Exercise - Find the string "podle" in the records. Copy every line it appears in.

Records for the task -
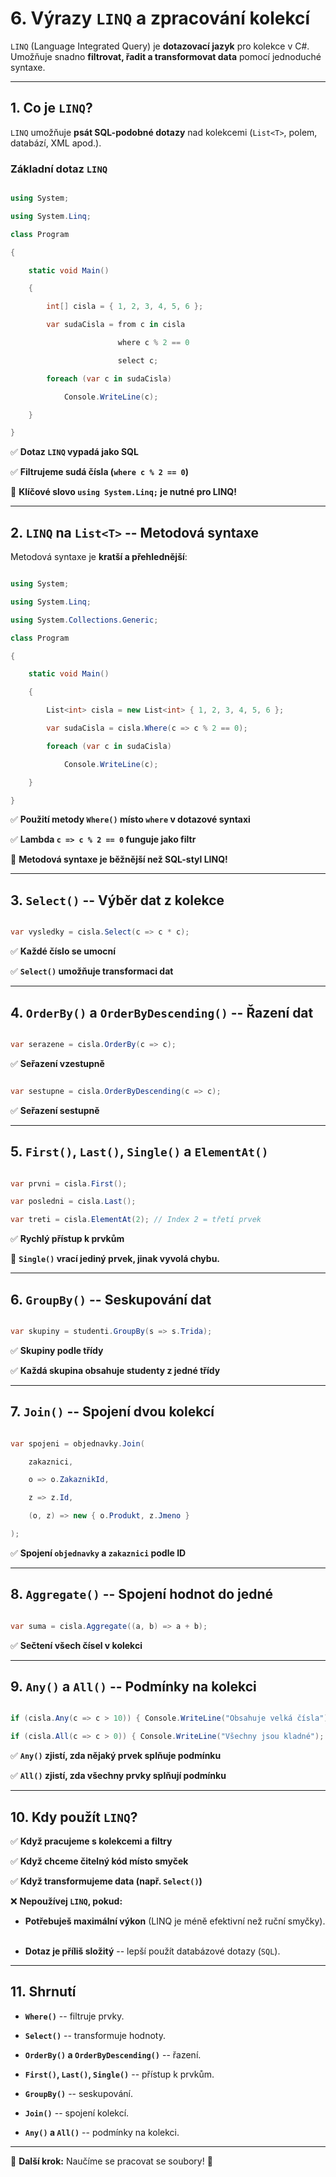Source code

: 6\. Výrazy `LINQ` a zpracování kolekcí
======================================

`LINQ` (Language Integrated Query) je **dotazovací jazyk** pro kolekce v C#. Umožňuje snadno **filtrovat, řadit a transformovat data** pomocí jednoduché syntaxe.

---

## **1. Co je `LINQ`?**

`LINQ` umožňuje **psát SQL-podobné dotazy** nad kolekcemi (`List<T>`, polem, databází, XML apod.).

### **Základní dotaz `LINQ`**

```csharp

using System;

using System.Linq;

class Program

{

    static void Main()

    {

        int[] cisla = { 1, 2, 3, 4, 5, 6 };

        var sudaCisla = from c in cisla

                        where c % 2 == 0

                        select c;

        foreach (var c in sudaCisla)

            Console.WriteLine(c);

    }

}

```

✅ **Dotaz `LINQ` vypadá jako SQL**  

✅ **Filtrujeme sudá čísla (`where c % 2 == 0`)**

📌 **Klíčové slovo `using System.Linq;` je nutné pro LINQ!**

---

## **2. `LINQ` na `List<T>` -- Metodová syntaxe**

Metodová syntaxe je **kratší a přehlednější**:

```csharp

using System;

using System.Linq;

using System.Collections.Generic;

class Program

{

    static void Main()

    {

        List<int> cisla = new List<int> { 1, 2, 3, 4, 5, 6 };

        var sudaCisla = cisla.Where(c => c % 2 == 0);

        foreach (var c in sudaCisla)

            Console.WriteLine(c);

    }

}

```

✅ **Použití metody `Where()` místo `where` v dotazové syntaxi**  

✅ **Lambda `c => c % 2 == 0` funguje jako filtr**

📌 **Metodová syntaxe je běžnější než SQL-styl LINQ!**

---

## **3. `Select()` -- Výběr dat z kolekce**

```csharp

var vysledky = cisla.Select(c => c * c);

```

✅ **Každé číslo se umocní**  

✅ **`Select()` umožňuje transformaci dat**

---

## **4. `OrderBy()` a `OrderByDescending()` -- Řazení dat**

```csharp

var serazene = cisla.OrderBy(c => c);

```

✅ **Seřazení vzestupně**

```csharp

var sestupne = cisla.OrderByDescending(c => c);

```

✅ **Seřazení sestupně**

---

## **5. `First()`, `Last()`, `Single()` a `ElementAt()`**

```csharp

var prvni = cisla.First();

var posledni = cisla.Last();

var treti = cisla.ElementAt(2); // Index 2 = třetí prvek

```

✅ **Rychlý přístup k prvkům**

📌 **`Single()` vrací **jediný prvek**, jinak vyvolá chybu.**

---

## **6. `GroupBy()` -- Seskupování dat**

```csharp

var skupiny = studenti.GroupBy(s => s.Trida);

```

✅ **Skupiny podle třídy**  

✅ **Každá skupina obsahuje studenty z jedné třídy**

---

## **7. `Join()` -- Spojení dvou kolekcí**

```csharp

var spojeni = objednavky.Join(

    zakaznici,

    o => o.ZakaznikId,

    z => z.Id,

    (o, z) => new { o.Produkt, z.Jmeno }

);

```

✅ **Spojení `objednavky` a `zakaznici` podle ID**

---

## **8. `Aggregate()` -- Spojení hodnot do jedné**

```csharp

var suma = cisla.Aggregate((a, b) => a + b);

```

✅ **Sečtení všech čísel v kolekci**

---

## **9. `Any()` a `All()` -- Podmínky na kolekci**

```csharp

if (cisla.Any(c => c > 10)) { Console.WriteLine("Obsahuje velká čísla"); }

if (cisla.All(c => c > 0)) { Console.WriteLine("Všechny jsou kladné"); }

```

✅ **`Any()` zjistí, zda **nějaký prvek** splňuje podmínku**  

✅ **`All()` zjistí, zda **všechny prvky** splňují podmínku**

---

## **10. Kdy použít `LINQ`?**

✅ **Když pracujeme s kolekcemi a filtry**  

✅ **Když chceme čitelný kód místo smyček**  

✅ **Když transformujeme data (např. `Select()`)**

❌ **Nepoužívej `LINQ`, pokud:**  

- **Potřebuješ maximální výkon** (LINQ je méně efektivní než ruční smyčky).  

- **Dotaz je příliš složitý** -- lepší použít databázové dotazy (`SQL`).

---

## **11. Shrnutí**

- **`Where()`** -- filtruje prvky.  

- **`Select()`** -- transformuje hodnoty.  

- **`OrderBy()` a `OrderByDescending()`** -- řazení.  

- **`First()`, `Last()`, `Single()`** -- přístup k prvkům.  

- **`GroupBy()`** -- seskupování.  

- **`Join()`** -- spojení kolekcí.  

- **`Any()` a `All()`** -- podmínky na kolekci.

---

🔹 **Další krok:** Naučíme se pracovat se soubory! 🚀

Solution for this task -
✅ **Skupiny podle třídy**  
✅ **Spojení `objednavky` a `zakaznici` podle ID**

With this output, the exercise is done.